悲観的でも楽観的でもなく「個性」よりは不便な「特徴」として捉えられているところが素敵だと思いました。
症状→連発。回避はなし。
☆児童書、絵本
・ぼくは川のように話す/ジョーダン・スコット
吃音を持つ少年の言葉の捉え方が描かれた1冊。
私はあまり小学生時代吃音を嫌だと思っていなかったし、割と比喩を使って表すことも多かったので特に発見はありませんでした。そうではない方も多いと思うので、向き合ってこなかったけど向き合いたいひとには良いかもしれません。
症状→連発
・僕は上手に話せない/椎野直弥
吃音が理由で新しいことに踏み出せない中学生が放送部の活動を通じて吃音を開放していく物語。

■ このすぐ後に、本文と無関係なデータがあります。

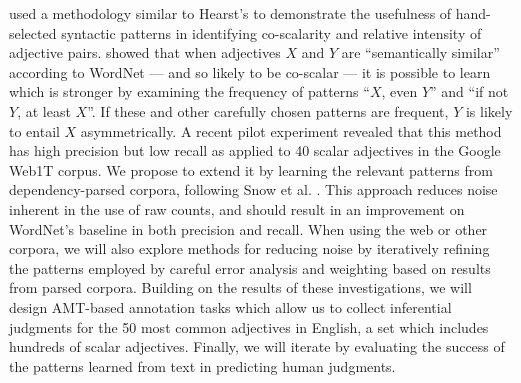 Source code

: \documentclass[10pt]{article}
\begin{document}
\vspace {-3mm}

\cite{sheinmanetal2013,sheinman2009adjscales} used a methodology similar to Hearst's \cite{hearst1992automatic} to demonstrate the usefulness of  hand-selected syntactic patterns in identifying co-scalarity and relative intensity of adjective pairs. 
\cite{sheinmanetal2013} showed that when adjectives $X$ and $Y$ are ``semantically similar'' according to WordNet --- and so likely to be co-scalar --- it is possible to learn which is stronger by examining the frequency of patterns ``$X$, even $Y$'' and ``if not $Y$, at least $X$''. If these and other carefully chosen patterns are frequent, $Y$ is likely to entail $X$ asymmetrically. A recent pilot experiment revealed that this method has high precision but low recall as applied to 40 scalar adjectives in the Google Web1T corpus. We propose to extend it by learning the relevant patterns from dependency-parsed corpora, following Snow et al. \cite{snow04,snow2006semantic}. This approach reduces noise inherent in the use of raw counts, and should result in an improvement on WordNet's baseline in both precision and recall. When using the web or other corpora, we will also explore methods for reducing noise by iteratively refining the patterns employed by careful error analysis and weighting based on results from parsed corpora.
Building on the results of these investigations, we will design AMT-based annotation tasks which allow us to collect inferential judgments for the 50 most common adjectives in English, a set which includes hundreds of scalar adjectives. Finally, we will iterate by evaluating the success of the patterns learned from text in predicting human judgments.
\end{document}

僕は川のように話すと同様特に私には響かなかったのですが、「カミングアウト」をこれから新たにしていく人にとっては参考になるかもしれません。
症状→連発、言い換え、回避。
☆ルポルタージュ、ノンフィクション
・きみの体は何者か/伊藤亜紗
どうやって対処していくか、乗り越えていくか、付き合っていくかとは少し異なる角度で書かれた1冊。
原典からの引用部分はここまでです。